Recently, both Sikyong as well as CTA’s Department of Information and International Relations Minister Norzin Dolma confirmed the existence of ‘back channel’ communications with China while expressing little hope of positive outcomes. 

However, On Friday, Wang Wenbin during a media briefing in Beijing, in response to the CTA’s recent statements said “The so-called Xizang’s (Tibetan) government-in-exile is a completely separatist political bloc. It is totally against the Chinese Constitution and laws. It is illegal.” Completely denouncing the CTA, Wang outlined the Chinese Communist Party’s (CCP) “two basic principles for contacts with this (Dalai Lama’s) group.”

“First, we will only have talks with the representatives of the 14th Dalai Lama instead of the so-called representatives of the so-called government-in-exile or the so-called administrative centre,” Wang said. The second point of the talk, he emphasised will be only about the arrangement of ‘return’ and ‘personal future’ of the Dalai Lama. 

Sikyong acknowledged the dialogue with the Chinese government as indispensable in order to resolve the Sino-Tibet issue. “The CTA therefore continues its awareness and advocacy campaign at international organisations and to global citizens to pressure the CCP onto the dialogue-table” he said. 

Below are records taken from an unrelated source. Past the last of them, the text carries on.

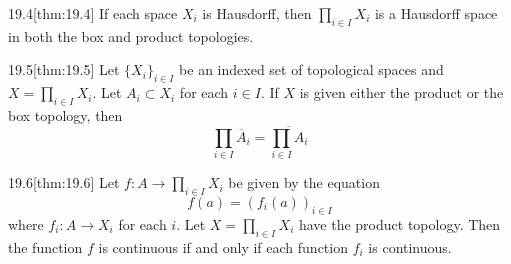 \begin{thmBox}{19.4}[thm:19.4]
    If each space \( X_{ i } \) is Hausdorff, then \( \prod_{ i \in I } 
    X_{ i } \) is a Hausdorff space in both the box and product topologies.

    \baseRule

    \begin{proofBox}

    \end{proofBox}
\end{thmBox}

\begin{thmBox}{19.5}[thm:19.5]
    Let \( \{ X_{ i } \}_{ i \in I } \) be an indexed set of topological spaces
    and \( X = \prod_{ i \in I } X_{ i } \).
    Let \( A_{ i } \subset X_{ i } \) for each \( i \in I \).
    If \( X \) is given either the product or the box topology, then 
    \begin{equation*}
        \prod_{ i \in I } \overline{ A }_{ i }
        =
        \overline{ \prod_{ i \in I } A_{ i } }
    \end{equation*}

    \baseRule

    \begin{proofBox}

    \end{proofBox}
\end{thmBox}

\begin{thmBox}{19.6}[thm:19.6]
    Let \( f: A \rightarrow \prod_{ i \in I } X_{ i } \) be given by the 
    equation
    \begin{equation*}
        f ( a ) 
        =
        ( f_{ i } ( a ) )_{ i \in I }
    \end{equation*}
    where \( f_{ i }: A \rightarrow X_{ i } \) for each \( i \).
    Let \( X = \prod_{ i \in I } X_{ i } \) have the product topology.
    Then the function \( f \) is continuous if and only if each function
    \( f_{ i } \) is continuous.

    \baseRule

    \begin{proofBox}

    \end{proofBox}
\end{thmBox}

Moreover, Sikyong revealed that he receives messages from Chinese authorities commenting on what he does and does not. He said that in response he told them, “We will regard your comment with consideration only when we see positive changes occurring in Tibet.”

For the uninitiated, nine rounds of talks were held between the envoys of His Holiness the Dalai Lama and representatives of China’s United Front Work Department since 2002.

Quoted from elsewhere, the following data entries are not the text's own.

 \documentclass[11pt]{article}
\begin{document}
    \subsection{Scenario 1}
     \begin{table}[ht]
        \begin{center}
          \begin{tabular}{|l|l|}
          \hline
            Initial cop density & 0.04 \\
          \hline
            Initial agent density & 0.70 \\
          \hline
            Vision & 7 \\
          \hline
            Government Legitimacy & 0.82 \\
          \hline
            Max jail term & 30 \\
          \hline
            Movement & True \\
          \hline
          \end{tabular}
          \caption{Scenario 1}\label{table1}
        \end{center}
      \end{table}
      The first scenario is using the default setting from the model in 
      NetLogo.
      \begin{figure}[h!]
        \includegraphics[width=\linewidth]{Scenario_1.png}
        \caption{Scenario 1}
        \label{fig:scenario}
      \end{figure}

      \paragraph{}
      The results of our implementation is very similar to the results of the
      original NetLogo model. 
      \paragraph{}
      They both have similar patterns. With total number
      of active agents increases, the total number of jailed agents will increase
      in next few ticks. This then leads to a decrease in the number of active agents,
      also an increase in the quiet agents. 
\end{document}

During the course of nine rounds of Sino-Tibetan talks, the Tibetan side had presented to the Chinese leadership a Memorandum and Note seeking genuine autonomy for Tibet as enshrined in the Chinese constitution and Law on Regional National Autonomy.

The ninth and the last round of talks was held in 2010 and in 2012, the envoys of His Holiness the Dalai Lama resigned from their positions citing the overall deteriorating situation inside Tibet and “lack of willingness and sincerity” from the Chinese side.

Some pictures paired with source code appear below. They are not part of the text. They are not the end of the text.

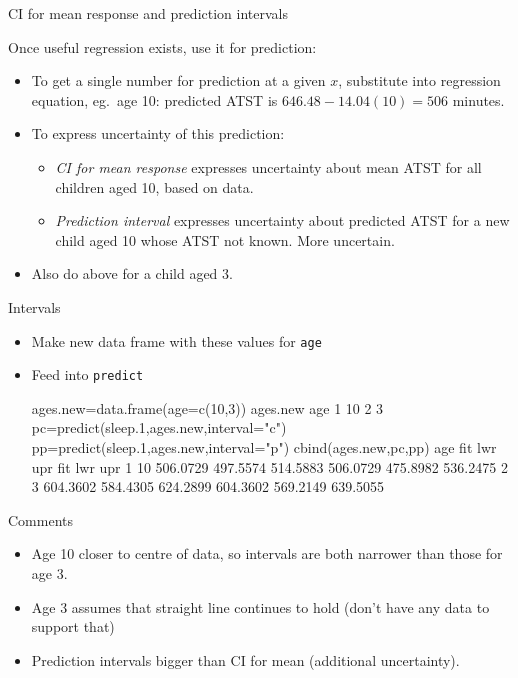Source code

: 
\begin{frame}{CI for mean response and prediction intervals}

Once useful regression exists, use it for prediction:


\begin{itemize}
\item To get a single number for prediction at a given $x$, substitute into regression equation, eg.\ age 10: predicted ATST is $646.48-14.04(10)=506$ minutes.
\item To express uncertainty of this prediction:
  \begin{itemize}
  \item {\em CI for mean response} expresses uncertainty about mean ATST for all children aged 10, based on data.
  \item {\em Prediction interval} expresses uncertainty about predicted ATST for a new child aged 10 whose ATST not known. More uncertain.
  \end{itemize}
\item Also do above for a child aged 3.
\end{itemize}
\end{frame}
\begin{frame}[fragile]{Intervals}
\begin{itemize}
\item Make new data frame with these values for \texttt{age}
\item Feed into \texttt{predict}
{\scriptsize
\begin{semiverbatim}
ages.new=data.frame(age=c(10,3))
ages.new
  age
1  10
2   3
pc=predict(sleep.1,ages.new,interval="c")
pp=predict(sleep.1,ages.new,interval="p")
cbind(ages.new,pc,pp)
  age      fit      lwr      upr      fit      lwr      upr
1  10 506.0729 497.5574 514.5883 506.0729 475.8982 536.2475
2   3 604.3602 584.4305 624.2899 604.3602 569.2149 639.5055  
\end{semiverbatim}
}
\end{itemize}

\end{frame}

\begin{frame}[fragile]{Comments}

\begin{itemize}
\item Age 10 closer to centre of data, so intervals are both narrower than those for age 3.
\item Age 3 assumes that straight line continues to hold (don't have any data to support that)
\item Prediction intervals bigger than CI for mean (additional uncertainty).
\end{itemize}

\end{frame}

Many observers view the CCP’s patterned dealing with exiled Tibetan leadership as a strategy of narrowing the issue of Tibet to the mere issue of the Dalai Lama. The Dalai Lama himself, on several occasions, has emphasised that despite the Chinese government’s attempts and insinuations, “the issue of Tibet is the issue of six million Tibetans.”

With the recent arrest of Jian Guo, an aide to German MEP Maximillian Krah in the European Parliament, in Germany on the charges of being an “employee of a Chinese secret service” and Guo Wengu Who has been jailed in the US since last year on multiple criminal charges, the exiled leadership’s acumen in identifying ‘friends and foes’ from China becomes questionable. 

Guo who had visited Dharamsala under the arrangement of DIIR and met with the Dalai Lama six years ago, wrote about his experience and published it on the Chinese language website of the CTA. Wengu has visited the centre of the exiled Tibetan community multiple times and also had private audiences with the Dalai Lama.